◆ Task requirements: What is needed is an exact printout of all the data.

◆ Dataset:
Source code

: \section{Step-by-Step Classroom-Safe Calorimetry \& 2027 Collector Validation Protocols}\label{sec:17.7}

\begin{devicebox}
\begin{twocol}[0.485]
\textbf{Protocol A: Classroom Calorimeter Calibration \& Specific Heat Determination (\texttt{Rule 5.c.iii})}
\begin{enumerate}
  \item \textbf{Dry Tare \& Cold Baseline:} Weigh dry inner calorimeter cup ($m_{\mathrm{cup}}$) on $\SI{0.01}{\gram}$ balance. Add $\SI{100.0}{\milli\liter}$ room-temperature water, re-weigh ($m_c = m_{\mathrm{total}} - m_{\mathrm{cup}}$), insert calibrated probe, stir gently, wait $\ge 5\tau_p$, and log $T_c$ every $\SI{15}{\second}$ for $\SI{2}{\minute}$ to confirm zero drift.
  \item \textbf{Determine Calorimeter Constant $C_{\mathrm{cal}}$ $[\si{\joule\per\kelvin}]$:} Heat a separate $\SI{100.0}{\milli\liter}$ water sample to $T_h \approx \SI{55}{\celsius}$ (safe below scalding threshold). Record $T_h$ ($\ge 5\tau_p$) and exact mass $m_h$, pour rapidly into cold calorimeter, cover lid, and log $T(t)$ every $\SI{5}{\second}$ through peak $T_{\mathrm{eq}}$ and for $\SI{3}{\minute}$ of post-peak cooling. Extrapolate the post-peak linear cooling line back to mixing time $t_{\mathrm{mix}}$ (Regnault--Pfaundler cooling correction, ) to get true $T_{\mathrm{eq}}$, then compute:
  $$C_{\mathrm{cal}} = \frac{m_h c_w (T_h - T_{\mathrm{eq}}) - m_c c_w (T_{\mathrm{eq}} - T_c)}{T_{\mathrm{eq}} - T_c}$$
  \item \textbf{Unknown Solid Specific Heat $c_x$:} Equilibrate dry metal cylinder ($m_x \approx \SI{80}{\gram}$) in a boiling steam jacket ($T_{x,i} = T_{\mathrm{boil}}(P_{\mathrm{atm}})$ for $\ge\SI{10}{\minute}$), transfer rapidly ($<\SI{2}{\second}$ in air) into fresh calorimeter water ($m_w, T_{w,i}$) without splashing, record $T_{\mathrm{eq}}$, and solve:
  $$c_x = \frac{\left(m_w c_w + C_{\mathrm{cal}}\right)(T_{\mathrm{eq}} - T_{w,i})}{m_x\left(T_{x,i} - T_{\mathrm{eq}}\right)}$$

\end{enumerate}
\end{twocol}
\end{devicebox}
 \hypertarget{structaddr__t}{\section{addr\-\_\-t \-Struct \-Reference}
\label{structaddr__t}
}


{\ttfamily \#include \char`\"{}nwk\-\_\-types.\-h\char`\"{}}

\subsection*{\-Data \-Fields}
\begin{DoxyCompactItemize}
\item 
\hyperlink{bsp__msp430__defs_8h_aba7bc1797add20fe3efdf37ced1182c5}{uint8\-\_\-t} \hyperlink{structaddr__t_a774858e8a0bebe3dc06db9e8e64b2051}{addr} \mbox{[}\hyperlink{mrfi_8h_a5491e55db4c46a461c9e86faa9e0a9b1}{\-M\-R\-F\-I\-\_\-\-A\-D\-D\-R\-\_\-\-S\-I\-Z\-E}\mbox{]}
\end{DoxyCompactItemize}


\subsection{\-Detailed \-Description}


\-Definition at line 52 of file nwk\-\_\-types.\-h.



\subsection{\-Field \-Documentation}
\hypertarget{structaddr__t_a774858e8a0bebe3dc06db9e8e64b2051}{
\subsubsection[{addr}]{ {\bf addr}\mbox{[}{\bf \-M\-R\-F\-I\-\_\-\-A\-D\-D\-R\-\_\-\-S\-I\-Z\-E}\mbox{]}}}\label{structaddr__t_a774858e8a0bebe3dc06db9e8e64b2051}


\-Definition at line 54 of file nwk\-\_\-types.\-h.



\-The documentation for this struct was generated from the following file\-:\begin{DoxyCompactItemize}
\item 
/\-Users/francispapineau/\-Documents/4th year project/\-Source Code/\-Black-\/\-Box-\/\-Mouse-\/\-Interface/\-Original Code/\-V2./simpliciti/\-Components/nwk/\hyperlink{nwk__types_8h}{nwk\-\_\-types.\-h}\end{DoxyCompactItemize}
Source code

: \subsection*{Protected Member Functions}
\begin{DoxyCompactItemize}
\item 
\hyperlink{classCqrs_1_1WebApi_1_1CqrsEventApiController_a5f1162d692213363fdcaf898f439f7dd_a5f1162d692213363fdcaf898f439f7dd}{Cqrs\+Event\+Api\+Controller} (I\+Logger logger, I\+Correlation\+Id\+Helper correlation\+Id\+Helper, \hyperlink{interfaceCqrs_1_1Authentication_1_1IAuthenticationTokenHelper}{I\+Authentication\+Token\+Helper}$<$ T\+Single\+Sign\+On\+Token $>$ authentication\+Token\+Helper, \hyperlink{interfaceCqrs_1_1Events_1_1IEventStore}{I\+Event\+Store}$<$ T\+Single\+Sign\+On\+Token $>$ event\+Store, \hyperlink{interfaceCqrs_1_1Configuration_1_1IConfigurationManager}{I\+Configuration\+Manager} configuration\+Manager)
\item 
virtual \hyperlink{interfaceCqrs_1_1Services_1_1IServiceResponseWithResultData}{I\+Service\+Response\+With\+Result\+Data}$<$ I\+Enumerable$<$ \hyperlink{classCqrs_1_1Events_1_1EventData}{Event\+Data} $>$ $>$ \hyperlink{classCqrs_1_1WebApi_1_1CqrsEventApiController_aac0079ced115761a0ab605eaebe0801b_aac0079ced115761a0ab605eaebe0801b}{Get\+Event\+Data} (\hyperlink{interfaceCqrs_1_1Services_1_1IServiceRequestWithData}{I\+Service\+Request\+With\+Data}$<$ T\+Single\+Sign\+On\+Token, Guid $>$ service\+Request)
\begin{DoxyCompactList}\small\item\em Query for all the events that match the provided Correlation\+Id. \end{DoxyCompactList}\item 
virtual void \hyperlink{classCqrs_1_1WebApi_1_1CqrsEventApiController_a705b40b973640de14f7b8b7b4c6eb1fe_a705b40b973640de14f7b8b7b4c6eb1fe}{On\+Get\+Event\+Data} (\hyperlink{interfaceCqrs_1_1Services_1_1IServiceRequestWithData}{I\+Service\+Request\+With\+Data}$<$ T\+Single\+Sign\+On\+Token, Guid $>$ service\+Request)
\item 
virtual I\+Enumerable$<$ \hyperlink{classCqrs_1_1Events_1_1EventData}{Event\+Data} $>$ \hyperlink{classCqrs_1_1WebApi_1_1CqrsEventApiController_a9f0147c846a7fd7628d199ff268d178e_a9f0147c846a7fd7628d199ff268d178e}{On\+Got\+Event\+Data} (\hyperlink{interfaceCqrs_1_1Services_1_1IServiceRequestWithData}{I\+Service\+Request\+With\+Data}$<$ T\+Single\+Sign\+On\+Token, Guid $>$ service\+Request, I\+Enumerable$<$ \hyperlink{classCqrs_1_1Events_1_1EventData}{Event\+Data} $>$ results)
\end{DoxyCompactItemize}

◆ Task output:
Source code

: \section{Step-by-Step Classroom-Safe Calorimetry \& 2027 Collector Validation Protocols}\label{sec:17.7}

\begin{devicebox}
\begin{twocol}[0.485]
\textbf{Protocol A: Classroom Calorimeter Calibration \& Specific Heat Determination (\texttt{Rule 5.c.iii})}
\begin{enumerate}
  \item \textbf{Dry Tare \& Cold Baseline:} Weigh dry inner calorimeter cup ($m_{\mathrm{cup}}$) on $\SI{0.01}{\gram}$ balance. Add $\SI{100.0}{\milli\liter}$ room-temperature water, re-weigh ($m_c = m_{\mathrm{total}} - m_{\mathrm{cup}}$), insert calibrated probe, stir gently, wait $\ge 5\tau_p$, and log $T_c$ every $\SI{15}{\second}$ for $\SI{2}{\minute}$ to confirm zero drift.
  \item \textbf{Determine Calorimeter Constant $C_{\mathrm{cal}}$ $[\si{\joule\per\kelvin}]$:} Heat a separate $\SI{100.0}{\milli\liter}$ water sample to $T_h \approx \SI{55}{\celsius}$ (safe below scalding threshold). Record $T_h$ ($\ge 5\tau_p$) and exact mass $m_h$, pour rapidly into cold calorimeter, cover lid, and log $T(t)$ every $\SI{5}{\second}$ through peak $T_{\mathrm{eq}}$ and for $\SI{3}{\minute}$ of post-peak cooling. Extrapolate the post-peak linear cooling line back to mixing time $t_{\mathrm{mix}}$ (Regnault--Pfaundler cooling correction, ) to get true $T_{\mathrm{eq}}$, then compute:
  $$C_{\mathrm{cal}} = \frac{m_h c_w (T_h - T_{\mathrm{eq}}) - m_c c_w (T_{\mathrm{eq}} - T_c)}{T_{\mathrm{eq}} - T_c}$$
  \item \textbf{Unknown Solid Specific Heat $c_x$:} Equilibrate dry metal cylinder ($m_x \approx \SI{80}{\gram}$) in a boiling steam jacket ($T_{x,i} = T_{\mathrm{boil}}(P_{\mathrm{atm}})$ for $\ge\SI{10}{\minute}$), transfer rapidly ($<\SI{2}{\second}$ in air) into fresh calorimeter water ($m_w, T_{w,i}$) without splashing, record $T_{\mathrm{eq}}$, and solve:
  $$c_x = \frac{\left(m_w c_w + C_{\mathrm{cal}}\right)(T_{\mathrm{eq}} - T_{w,i})}{m_x\left(T_{x,i} - T_{\mathrm{eq}}\right)}$$

\end{enumerate}
\end{twocol}
\end{devicebox}
 \hypertarget{structaddr__t}{\section{addr\-\_\-t \-Struct \-Reference}
\label{structaddr__t}
}


{\ttfamily \#include \char`\"{}nwk\-\_\-types.\-h\char`\"{}}

\subsection*{\-Data \-Fields}
\begin{DoxyCompactItemize}
\item 
\hyperlink{bsp__msp430__defs_8h_aba7bc1797add20fe3efdf37ced1182c5}{uint8\-\_\-t} \hyperlink{structaddr__t_a774858e8a0bebe3dc06db9e8e64b2051}{addr} \mbox{[}\hyperlink{mrfi_8h_a5491e55db4c46a461c9e86faa9e0a9b1}{\-M\-R\-F\-I\-\_\-\-A\-D\-D\-R\-\_\-\-S\-I\-Z\-E}\mbox{]}
\end{DoxyCompactItemize}


\subsection{\-Detailed \-Description}


\-Definition at line 52 of file nwk\-\_\-types.\-h.



\subsection{\-Field \-Documentation}
\hypertarget{structaddr__t_a774858e8a0bebe3dc06db9e8e64b2051}{
\subsubsection[{addr}]{ {\bf addr}\mbox{[}{\bf \-M\-R\-F\-I\-\_\-\-A\-D\-D\-R\-\_\-\-S\-I\-Z\-E}\mbox{]}}}\label{structaddr__t_a774858e8a0bebe3dc06db9e8e64b2051}


\-Definition at line 54 of file nwk\-\_\-types.\-h.



\-The documentation for this struct was generated from the following file\-:\begin{DoxyCompactItemize}
\item 
/\-Users/francispapineau/\-Documents/4th year project/\-Source Code/\-Black-\/\-Box-\/\-Mouse-\/\-Interface/\-Original Code/\-V2./simpliciti/\-Components/nwk/\hyperlink{nwk__types_8h}{nwk\-\_\-types.\-h}\end{DoxyCompactItemize}
Source code

: \subsection*{Protected Member Functions}
\begin{DoxyCompactItemize}
\item 
\hyperlink{classCqrs_1_1WebApi_1_1CqrsEventApiController_a5f1162d692213363fdcaf898f439f7dd_a5f1162d692213363fdcaf898f439f7dd}{Cqrs\+Event\+Api\+Controller} (I\+Logger logger, I\+Correlation\+Id\+Helper correlation\+Id\+Helper, \hyperlink{interfaceCqrs_1_1Authentication_1_1IAuthenticationTokenHelper}{I\+Authentication\+Token\+Helper}$<$ T\+Single\+Sign\+On\+Token $>$ authentication\+Token\+Helper, \hyperlink{interfaceCqrs_1_1Events_1_1IEventStore}{I\+Event\+Store}$<$ T\+Single\+Sign\+On\+Token $>$ event\+Store, \hyperlink{interfaceCqrs_1_1Configuration_1_1IConfigurationManager}{I\+Configuration\+Manager} configuration\+Manager)
\item 
virtual \hyperlink{interfaceCqrs_1_1Services_1_1IServiceResponseWithResultData}{I\+Service\+Response\+With\+Result\+Data}$<$ I\+Enumerable$<$ \hyperlink{classCqrs_1_1Events_1_1EventData}{Event\+Data} $>$ $>$ \hyperlink{classCqrs_1_1WebApi_1_1CqrsEventApiController_aac0079ced115761a0ab605eaebe0801b_aac0079ced115761a0ab605eaebe0801b}{Get\+Event\+Data} (\hyperlink{interfaceCqrs_1_1Services_1_1IServiceRequestWithData}{I\+Service\+Request\+With\+Data}$<$ T\+Single\+Sign\+On\+Token, Guid $>$ service\+Request)
\begin{DoxyCompactList}\small\item\em Query for all the events that match the provided Correlation\+Id. \end{DoxyCompactList}\item 
virtual void \hyperlink{classCqrs_1_1WebApi_1_1CqrsEventApiController_a705b40b973640de14f7b8b7b4c6eb1fe_a705b40b973640de14f7b8b7b4c6eb1fe}{On\+Get\+Event\+Data} (\hyperlink{interfaceCqrs_1_1Services_1_1IServiceRequestWithData}{I\+Service\+Request\+With\+Data}$<$ T\+Single\+Sign\+On\+Token, Guid $>$ service\+Request)
\item 
virtual I\+Enumerable$<$ \hyperlink{classCqrs_1_1Events_1_1EventData}{Event\+Data} $>$ \hyperlink{classCqrs_1_1WebApi_1_1CqrsEventApiController_a9f0147c846a7fd7628d199ff268d178e_a9f0147c846a7fd7628d199ff268d178e}{On\+Got\+Event\+Data} (\hyperlink{interfaceCqrs_1_1Services_1_1IServiceRequestWithData}{I\+Service\+Request\+With\+Data}$<$ T\+Single\+Sign\+On\+Token, Guid $>$ service\+Request, I\+Enumerable$<$ \hyperlink{classCqrs_1_1Events_1_1EventData}{Event\+Data} $>$ results)
\end{DoxyCompactItemize}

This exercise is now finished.